(Entries taken from a collection)
┌──
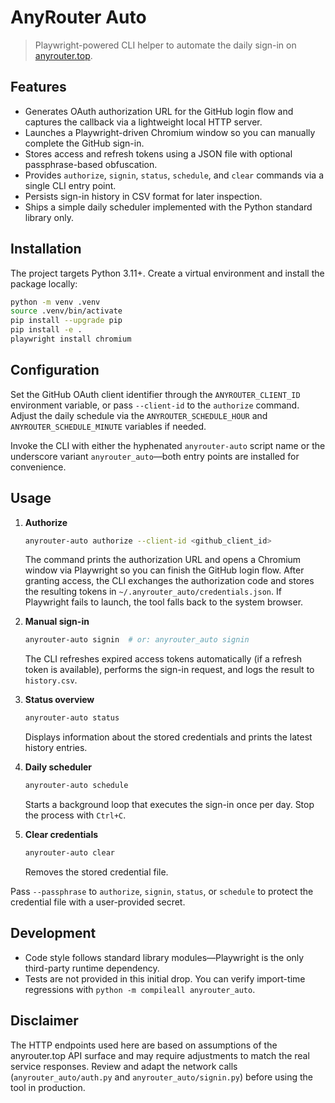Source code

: # AnyRouter Auto

> Playwright-powered CLI helper to automate the daily sign-in on [anyrouter.top](https://anyrouter.top/).

## Features

- Generates OAuth authorization URL for the GitHub login flow and captures the callback via a lightweight local HTTP server.
- Launches a Playwright-driven Chromium window so you can manually complete the GitHub sign-in.
- Stores access and refresh tokens using a JSON file with optional passphrase-based obfuscation.
- Provides `authorize`, `signin`, `status`, `schedule`, and `clear` commands via a single CLI entry point.
- Persists sign-in history in CSV format for later inspection.
- Ships a simple daily scheduler implemented with the Python standard library only.

## Installation

The project targets Python 3.11+. Create a virtual environment and install the package locally:

```bash
python -m venv .venv
source .venv/bin/activate
pip install --upgrade pip
pip install -e .
playwright install chromium
```

## Configuration

Set the GitHub OAuth client identifier through the `ANYROUTER_CLIENT_ID` environment variable, or pass `--client-id` to the `authorize` command. Adjust the daily schedule via the `ANYROUTER_SCHEDULE_HOUR` and `ANYROUTER_SCHEDULE_MINUTE` variables if needed.

Invoke the CLI with either the hyphenated `anyrouter-auto` script name or the underscore variant `anyrouter_auto`—both entry points are installed for convenience.

## Usage

1. **Authorize**
   ```bash
   anyrouter-auto authorize --client-id <github_client_id>
   ```
   The command prints the authorization URL and opens a Chromium window via Playwright so you can finish the GitHub login flow. After granting access, the CLI exchanges the authorization code and stores the resulting tokens in `~/.anyrouter_auto/credentials.json`. If Playwright fails to launch, the tool falls back to the system browser.

2. **Manual sign-in**
   ```bash
   anyrouter-auto signin  # or: anyrouter_auto signin
   ```
   The CLI refreshes expired access tokens automatically (if a refresh token is available), performs the sign-in request, and logs the result to `history.csv`.

3. **Status overview**
   ```bash
   anyrouter-auto status
   ```
   Displays information about the stored credentials and prints the latest history entries.

4. **Daily scheduler**
   ```bash
   anyrouter-auto schedule
   ```
   Starts a background loop that executes the sign-in once per day. Stop the process with `Ctrl+C`.

5. **Clear credentials**
   ```bash
   anyrouter-auto clear
   ```
   Removes the stored credential file.

Pass `--passphrase` to `authorize`, `signin`, `status`, or `schedule` to protect the credential file with a user-provided secret.

## Development

- Code style follows standard library modules—Playwright is the only third-party runtime dependency.
- Tests are not provided in this initial drop. You can verify import-time regressions with `python -m compileall anyrouter_auto`.

## Disclaimer

The HTTP endpoints used here are based on assumptions of the anyrouter.top API surface and may require adjustments to match the real service responses. Review and adapt the network calls (`anyrouter_auto/auth.py` and `anyrouter_auto/signin.py`) before using the tool in production.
└──
_YOUR ASSIGNMENT_
Starting at the line that holds "- Tests are", retype each line exactly through the end of the entries, both ends included.

_RESPONSE AREA_
- Tests are not provided in this initial drop. You can verify import-time regressions with `python -m compileall anyrouter_auto`.

## Disclaimer

The HTTP endpoints used here are based on assumptions of the anyrouter.top API surface and may require adjustments to match the real service responses. Review and adapt the network calls (`anyrouter_auto/auth.py` and `anyrouter_auto/signin.py`) before using the tool in production.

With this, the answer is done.